[Entries supplied Boundary: Start]
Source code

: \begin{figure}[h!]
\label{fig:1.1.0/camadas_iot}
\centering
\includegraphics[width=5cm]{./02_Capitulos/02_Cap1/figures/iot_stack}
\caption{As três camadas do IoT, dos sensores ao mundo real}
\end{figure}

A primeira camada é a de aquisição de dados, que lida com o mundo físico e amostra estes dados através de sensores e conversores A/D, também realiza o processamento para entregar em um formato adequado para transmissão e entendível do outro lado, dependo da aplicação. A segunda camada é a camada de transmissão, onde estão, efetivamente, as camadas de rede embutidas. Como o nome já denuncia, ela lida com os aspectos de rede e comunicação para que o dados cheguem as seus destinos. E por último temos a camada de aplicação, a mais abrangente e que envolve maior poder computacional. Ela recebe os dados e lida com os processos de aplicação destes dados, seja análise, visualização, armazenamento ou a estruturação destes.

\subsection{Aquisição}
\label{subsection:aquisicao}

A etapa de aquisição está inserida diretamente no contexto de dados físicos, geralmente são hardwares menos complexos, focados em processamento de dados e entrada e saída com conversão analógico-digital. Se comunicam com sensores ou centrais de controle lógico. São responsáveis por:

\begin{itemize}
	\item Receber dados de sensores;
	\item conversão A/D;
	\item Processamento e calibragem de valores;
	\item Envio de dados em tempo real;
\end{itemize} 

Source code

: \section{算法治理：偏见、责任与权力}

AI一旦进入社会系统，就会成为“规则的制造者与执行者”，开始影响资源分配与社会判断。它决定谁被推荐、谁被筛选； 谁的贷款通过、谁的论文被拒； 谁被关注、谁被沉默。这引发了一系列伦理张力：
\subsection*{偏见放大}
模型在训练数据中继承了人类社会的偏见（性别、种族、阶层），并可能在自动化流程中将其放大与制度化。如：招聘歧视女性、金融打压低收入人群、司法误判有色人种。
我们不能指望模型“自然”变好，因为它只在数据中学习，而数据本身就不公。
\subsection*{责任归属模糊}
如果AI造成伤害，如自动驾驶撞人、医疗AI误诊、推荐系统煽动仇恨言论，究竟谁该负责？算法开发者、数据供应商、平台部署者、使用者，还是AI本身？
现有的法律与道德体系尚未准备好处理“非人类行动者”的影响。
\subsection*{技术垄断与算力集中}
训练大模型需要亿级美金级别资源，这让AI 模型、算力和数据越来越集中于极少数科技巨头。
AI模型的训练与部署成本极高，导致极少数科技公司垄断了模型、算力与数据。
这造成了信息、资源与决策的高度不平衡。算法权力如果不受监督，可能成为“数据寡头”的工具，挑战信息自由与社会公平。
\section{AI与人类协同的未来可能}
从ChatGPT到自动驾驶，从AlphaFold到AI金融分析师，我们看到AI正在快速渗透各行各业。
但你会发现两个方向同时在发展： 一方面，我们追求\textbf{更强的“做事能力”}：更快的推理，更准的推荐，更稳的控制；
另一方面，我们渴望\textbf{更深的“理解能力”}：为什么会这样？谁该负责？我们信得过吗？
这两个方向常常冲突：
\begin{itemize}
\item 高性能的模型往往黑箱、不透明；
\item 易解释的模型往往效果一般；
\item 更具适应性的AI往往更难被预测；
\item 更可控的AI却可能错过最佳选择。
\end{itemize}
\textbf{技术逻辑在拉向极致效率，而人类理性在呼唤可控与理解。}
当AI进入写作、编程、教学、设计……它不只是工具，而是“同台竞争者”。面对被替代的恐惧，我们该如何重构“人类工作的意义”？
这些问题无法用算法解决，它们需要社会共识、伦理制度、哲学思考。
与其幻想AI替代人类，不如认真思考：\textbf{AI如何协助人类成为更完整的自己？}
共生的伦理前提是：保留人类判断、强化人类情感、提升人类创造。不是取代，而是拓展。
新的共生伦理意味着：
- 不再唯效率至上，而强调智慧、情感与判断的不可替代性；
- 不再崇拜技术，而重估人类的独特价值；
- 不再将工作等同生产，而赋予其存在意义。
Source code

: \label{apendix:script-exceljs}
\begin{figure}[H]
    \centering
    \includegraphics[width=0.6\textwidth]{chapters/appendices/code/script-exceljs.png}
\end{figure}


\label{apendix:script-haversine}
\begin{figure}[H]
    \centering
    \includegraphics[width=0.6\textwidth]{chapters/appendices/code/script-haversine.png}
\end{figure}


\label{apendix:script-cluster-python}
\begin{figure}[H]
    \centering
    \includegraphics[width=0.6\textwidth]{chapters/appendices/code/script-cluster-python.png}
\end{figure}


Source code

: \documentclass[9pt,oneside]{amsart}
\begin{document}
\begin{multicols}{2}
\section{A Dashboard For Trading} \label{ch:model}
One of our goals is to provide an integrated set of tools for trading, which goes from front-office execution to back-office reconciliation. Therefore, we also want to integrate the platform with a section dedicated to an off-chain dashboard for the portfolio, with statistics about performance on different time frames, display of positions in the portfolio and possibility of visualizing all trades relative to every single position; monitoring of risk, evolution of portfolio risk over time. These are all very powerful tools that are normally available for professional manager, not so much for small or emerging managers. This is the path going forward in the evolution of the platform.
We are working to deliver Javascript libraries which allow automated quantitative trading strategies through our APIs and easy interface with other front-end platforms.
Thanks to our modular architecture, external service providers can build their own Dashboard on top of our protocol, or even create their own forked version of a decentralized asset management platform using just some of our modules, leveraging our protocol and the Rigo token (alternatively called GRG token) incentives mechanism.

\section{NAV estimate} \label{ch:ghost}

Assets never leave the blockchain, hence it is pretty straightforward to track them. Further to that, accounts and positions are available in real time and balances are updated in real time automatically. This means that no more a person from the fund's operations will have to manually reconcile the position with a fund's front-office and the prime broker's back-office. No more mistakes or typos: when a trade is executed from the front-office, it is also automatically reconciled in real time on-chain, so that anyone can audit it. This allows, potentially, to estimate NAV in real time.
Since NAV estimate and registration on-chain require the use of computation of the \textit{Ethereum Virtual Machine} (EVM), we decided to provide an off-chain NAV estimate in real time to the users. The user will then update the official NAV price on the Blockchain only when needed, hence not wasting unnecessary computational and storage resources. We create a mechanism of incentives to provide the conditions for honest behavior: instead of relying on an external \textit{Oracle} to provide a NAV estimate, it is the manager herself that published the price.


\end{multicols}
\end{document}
[Entries supplied Boundary: End]
- **Directions for this task**: Each line of the records above must be copied exactly.

- **Result**:
Source code

: \begin{figure}[h!]
\label{fig:1.1.0/camadas_iot}
\centering
\includegraphics[width=5cm]{./02_Capitulos/02_Cap1/figures/iot_stack}
\caption{As três camadas do IoT, dos sensores ao mundo real}
\end{figure}

A primeira camada é a de aquisição de dados, que lida com o mundo físico e amostra estes dados através de sensores e conversores A/D, também realiza o processamento para entregar em um formato adequado para transmissão e entendível do outro lado, dependo da aplicação. A segunda camada é a camada de transmissão, onde estão, efetivamente, as camadas de rede embutidas. Como o nome já denuncia, ela lida com os aspectos de rede e comunicação para que o dados cheguem as seus destinos. E por último temos a camada de aplicação, a mais abrangente e que envolve maior poder computacional. Ela recebe os dados e lida com os processos de aplicação destes dados, seja análise, visualização, armazenamento ou a estruturação destes.

\subsection{Aquisição}
\label{subsection:aquisicao}

A etapa de aquisição está inserida diretamente no contexto de dados físicos, geralmente são hardwares menos complexos, focados em processamento de dados e entrada e saída com conversão analógico-digital. Se comunicam com sensores ou centrais de controle lógico. São responsáveis por:

\begin{itemize}
	\item Receber dados de sensores;
	\item conversão A/D;
	\item Processamento e calibragem de valores;
	\item Envio de dados em tempo real;
\end{itemize} 

Source code

: \section{算法治理：偏见、责任与权力}

AI一旦进入社会系统，就会成为“规则的制造者与执行者”，开始影响资源分配与社会判断。它决定谁被推荐、谁被筛选； 谁的贷款通过、谁的论文被拒； 谁被关注、谁被沉默。这引发了一系列伦理张力：
\subsection*{偏见放大}
模型在训练数据中继承了人类社会的偏见（性别、种族、阶层），并可能在自动化流程中将其放大与制度化。如：招聘歧视女性、金融打压低收入人群、司法误判有色人种。
我们不能指望模型“自然”变好，因为它只在数据中学习，而数据本身就不公。
\subsection*{责任归属模糊}
如果AI造成伤害，如自动驾驶撞人、医疗AI误诊、推荐系统煽动仇恨言论，究竟谁该负责？算法开发者、数据供应商、平台部署者、使用者，还是AI本身？
现有的法律与道德体系尚未准备好处理“非人类行动者”的影响。
\subsection*{技术垄断与算力集中}
训练大模型需要亿级美金级别资源，这让AI 模型、算力和数据越来越集中于极少数科技巨头。
AI模型的训练与部署成本极高，导致极少数科技公司垄断了模型、算力与数据。
这造成了信息、资源与决策的高度不平衡。算法权力如果不受监督，可能成为“数据寡头”的工具，挑战信息自由与社会公平。
\section{AI与人类协同的未来可能}
从ChatGPT到自动驾驶，从AlphaFold到AI金融分析师，我们看到AI正在快速渗透各行各业。
但你会发现两个方向同时在发展： 一方面，我们追求\textbf{更强的“做事能力”}：更快的推理，更准的推荐，更稳的控制；
另一方面，我们渴望\textbf{更深的“理解能力”}：为什么会这样？谁该负责？我们信得过吗？
这两个方向常常冲突：
\begin{itemize}
\item 高性能的模型往往黑箱、不透明；
\item 易解释的模型往往效果一般；
\item 更具适应性的AI往往更难被预测；
\item 更可控的AI却可能错过最佳选择。
\end{itemize}
\textbf{技术逻辑在拉向极致效率，而人类理性在呼唤可控与理解。}
当AI进入写作、编程、教学、设计……它不只是工具，而是“同台竞争者”。面对被替代的恐惧，我们该如何重构“人类工作的意义”？
这些问题无法用算法解决，它们需要社会共识、伦理制度、哲学思考。
与其幻想AI替代人类，不如认真思考：\textbf{AI如何协助人类成为更完整的自己？}
共生的伦理前提是：保留人类判断、强化人类情感、提升人类创造。不是取代，而是拓展。
新的共生伦理意味着：
- 不再唯效率至上，而强调智慧、情感与判断的不可替代性；
- 不再崇拜技术，而重估人类的独特价值；
- 不再将工作等同生产，而赋予其存在意义。
Source code

: \label{apendix:script-exceljs}
\begin{figure}[H]
    \centering
    \includegraphics[width=0.6\textwidth]{chapters/appendices/code/script-exceljs.png}
\end{figure}


\label{apendix:script-haversine}
\begin{figure}[H]
    \centering
    \includegraphics[width=0.6\textwidth]{chapters/appendices/code/script-haversine.png}
\end{figure}


\label{apendix:script-cluster-python}
\begin{figure}[H]
    \centering
    \includegraphics[width=0.6\textwidth]{chapters/appendices/code/script-cluster-python.png}
\end{figure}


Source code

: \documentclass[9pt,oneside]{amsart}
\begin{document}
\begin{multicols}{2}
\section{A Dashboard For Trading} \label{ch:model}
One of our goals is to provide an integrated set of tools for trading, which goes from front-office execution to back-office reconciliation. Therefore, we also want to integrate the platform with a section dedicated to an off-chain dashboard for the portfolio, with statistics about performance on different time frames, display of positions in the portfolio and possibility of visualizing all trades relative to every single position; monitoring of risk, evolution of portfolio risk over time. These are all very powerful tools that are normally available for professional manager, not so much for small or emerging managers. This is the path going forward in the evolution of the platform.
We are working to deliver Javascript libraries which allow automated quantitative trading strategies through our APIs and easy interface with other front-end platforms.
Thanks to our modular architecture, external service providers can build their own Dashboard on top of our protocol, or even create their own forked version of a decentralized asset management platform using just some of our modules, leveraging our protocol and the Rigo token (alternatively called GRG token) incentives mechanism.

\section{NAV estimate} \label{ch:ghost}

Assets never leave the blockchain, hence it is pretty straightforward to track them. Further to that, accounts and positions are available in real time and balances are updated in real time automatically. This means that no more a person from the fund's operations will have to manually reconcile the position with a fund's front-office and the prime broker's back-office. No more mistakes or typos: when a trade is executed from the front-office, it is also automatically reconciled in real time on-chain, so that anyone can audit it. This allows, potentially, to estimate NAV in real time.
Since NAV estimate and registration on-chain require the use of computation of the \textit{Ethereum Virtual Machine} (EVM), we decided to provide an off-chain NAV estimate in real time to the users. The user will then update the official NAV price on the Blockchain only when needed, hence not wasting unnecessary computational and storage resources. We create a mechanism of incentives to provide the conditions for honest behavior: instead of relying on an external \textit{Oracle} to provide a NAV estimate, it is the manager herself that published the price.


\end{multicols}
\end{document}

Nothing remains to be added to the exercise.